Imagine this:
You’re out late with your friends on a Saturday night, and instead of going home, one of your friends decides to crash at your house near the university. You lend her some pajamas, give her a teddy bear to use as a pillow and say “goodnight” at about 4 a.m.
Sounds pretty typical, right?
Now picture that when you wake up, your friend is gone, there is blood on the couch and all that’s left of her is her purse, cell phone and clothes from the night before. Even the teddy bear is gone.
For some students at the University of Nevada, Reno, this isn’t the stuff of their imagination, it’s reality. Their friend, 19-year-old Brianna Denison, had been missing for more than a month until her body was found in a field eight miles from campus on Friday. Since then, police have stated that she was strangled by a serial rapist who has attacked at least two other women near the university.
We’ve all seen signs for missing people and we all know the reality is out there, but so rarely does anyone truly feel the depth of the situation. So rarely is this missing person someone we know.
I knew Brianna Denison, and though I can’t claim to have known her well, I saw her every summer for the better part of my life when we visited our grandparents’ houses in Mendocino, Calif. A week ago, the smiling girl I used to play Barbies with was only a few photographs away from Kristin Smart on the FBI’s list of kidnapping and missing persons investigations. Now she can be nothing more than a memory to me and those who knew her.
Denison, originally from Reno, was a psychology student at Santa Barbara City College and was visiting home for winter break. It sounds so average, doesn’t it? A little closer to home, Kristin Smart was a Cal Poly student who went missing just after her friend walked her within a block’s distance of Muir Hall, her dorm, after an off-campus party at 2 a.m.
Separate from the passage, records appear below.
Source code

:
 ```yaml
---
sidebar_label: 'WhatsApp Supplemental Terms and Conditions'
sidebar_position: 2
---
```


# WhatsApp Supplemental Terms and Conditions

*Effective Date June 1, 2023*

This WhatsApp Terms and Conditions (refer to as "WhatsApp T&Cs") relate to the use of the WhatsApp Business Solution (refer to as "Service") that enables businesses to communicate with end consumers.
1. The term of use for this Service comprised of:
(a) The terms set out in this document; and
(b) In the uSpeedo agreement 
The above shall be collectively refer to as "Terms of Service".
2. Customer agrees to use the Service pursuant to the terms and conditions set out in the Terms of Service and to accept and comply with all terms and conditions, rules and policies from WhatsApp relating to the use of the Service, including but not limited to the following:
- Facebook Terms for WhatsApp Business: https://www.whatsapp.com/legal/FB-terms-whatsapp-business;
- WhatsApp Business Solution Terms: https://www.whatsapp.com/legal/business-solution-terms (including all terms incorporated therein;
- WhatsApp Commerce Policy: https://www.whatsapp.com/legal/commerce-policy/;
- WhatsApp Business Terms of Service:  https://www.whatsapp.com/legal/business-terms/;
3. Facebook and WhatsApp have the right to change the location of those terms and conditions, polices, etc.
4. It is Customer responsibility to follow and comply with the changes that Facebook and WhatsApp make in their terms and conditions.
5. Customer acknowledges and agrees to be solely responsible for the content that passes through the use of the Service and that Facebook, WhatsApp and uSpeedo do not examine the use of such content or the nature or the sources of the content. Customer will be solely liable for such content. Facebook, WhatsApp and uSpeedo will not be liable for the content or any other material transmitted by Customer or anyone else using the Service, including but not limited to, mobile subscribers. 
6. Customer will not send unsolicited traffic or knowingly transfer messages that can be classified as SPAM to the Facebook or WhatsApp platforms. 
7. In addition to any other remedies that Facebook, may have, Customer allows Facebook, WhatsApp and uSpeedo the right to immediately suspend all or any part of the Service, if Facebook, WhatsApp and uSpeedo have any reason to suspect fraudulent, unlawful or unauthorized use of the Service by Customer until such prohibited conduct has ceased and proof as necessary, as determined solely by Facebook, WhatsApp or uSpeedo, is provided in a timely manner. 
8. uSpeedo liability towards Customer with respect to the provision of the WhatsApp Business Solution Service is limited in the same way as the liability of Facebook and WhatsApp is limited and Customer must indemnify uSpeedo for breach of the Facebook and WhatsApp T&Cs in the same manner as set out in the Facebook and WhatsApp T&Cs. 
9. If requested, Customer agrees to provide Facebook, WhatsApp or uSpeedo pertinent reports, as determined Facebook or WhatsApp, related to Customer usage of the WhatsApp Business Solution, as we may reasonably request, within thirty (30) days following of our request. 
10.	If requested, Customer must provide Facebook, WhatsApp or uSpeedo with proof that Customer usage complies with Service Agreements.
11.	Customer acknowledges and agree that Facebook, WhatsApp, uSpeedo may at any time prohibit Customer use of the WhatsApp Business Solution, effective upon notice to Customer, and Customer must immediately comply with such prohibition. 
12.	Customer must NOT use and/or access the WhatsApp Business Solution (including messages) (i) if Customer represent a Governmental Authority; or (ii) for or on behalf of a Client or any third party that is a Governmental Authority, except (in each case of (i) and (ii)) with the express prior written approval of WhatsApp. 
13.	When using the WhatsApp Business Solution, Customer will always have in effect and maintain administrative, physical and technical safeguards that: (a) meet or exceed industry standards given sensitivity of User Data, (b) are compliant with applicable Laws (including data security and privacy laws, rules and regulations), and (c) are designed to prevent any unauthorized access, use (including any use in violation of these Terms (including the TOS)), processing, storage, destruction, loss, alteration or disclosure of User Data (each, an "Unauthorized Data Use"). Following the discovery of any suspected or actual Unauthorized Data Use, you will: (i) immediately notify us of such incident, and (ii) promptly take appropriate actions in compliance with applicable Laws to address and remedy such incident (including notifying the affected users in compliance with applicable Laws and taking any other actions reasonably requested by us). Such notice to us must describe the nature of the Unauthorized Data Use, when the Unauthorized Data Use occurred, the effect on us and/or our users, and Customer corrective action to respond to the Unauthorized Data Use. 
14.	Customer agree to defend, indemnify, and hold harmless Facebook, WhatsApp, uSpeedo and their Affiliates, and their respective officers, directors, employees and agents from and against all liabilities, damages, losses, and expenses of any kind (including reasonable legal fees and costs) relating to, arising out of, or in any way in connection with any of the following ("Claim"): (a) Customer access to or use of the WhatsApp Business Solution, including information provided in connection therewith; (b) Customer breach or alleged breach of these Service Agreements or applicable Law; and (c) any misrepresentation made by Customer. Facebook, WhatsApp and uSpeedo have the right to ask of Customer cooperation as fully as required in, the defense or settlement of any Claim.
She would be turning 31 years old on Wednesday.
According to the National Crime Information Center’s Missing Person File, there were 110,484 active missing persons records as of Dec. 31, 2006. That’s more than twice the size of San Luis Obispo. Though adolescents aged 18 and younger accounted for the bulk of that number, approximately 12,657 of those records represent people between the ages of 18 and 20, aka the ages of a good portion of Cal Poly’s student population. Furthermore, females under the age of 21 are more than twice as likely to be abducted than a male of the same age.
We can all agree that the quiet city of San Luis Obispo is generally a pretty safe place, but you can never be completely sure. After a series of sexual assaults that took place in the last year within blocks of campus, and the alleged rape of an 18-year-old a couple of weeks ago in the San Luis Obispo Creek (before 8 p.m. no less!), no one can be sure of anything.
Students at the University of Nevada, Reno have realized this – why can’t we? What will it take? One student told the Associated Press that most of her peers now carry some form of defense, such as a Taser or pepper spray. And even if there isn’t a serial rapist on the loose in San Luis Obispo, it’s still not a bad idea.
Regardless of our blue light system and the escort van service, there comes a point where each student needs to be responsible for him or herself and the people around them – and I don’t see that a whole lot. Nothing makes me more nervous than seeing freshmen girls walking around Grand Avenue and off campus late at night – and I see it ALL THE TIME. If you’re not learning now, when will you? It’s a big world out there and this is only the beginning. Everyone deserves to at least make it to their 31st birthday.
Kristen Marschall is a journalism senior and the editor in chief of the Mustang Daily.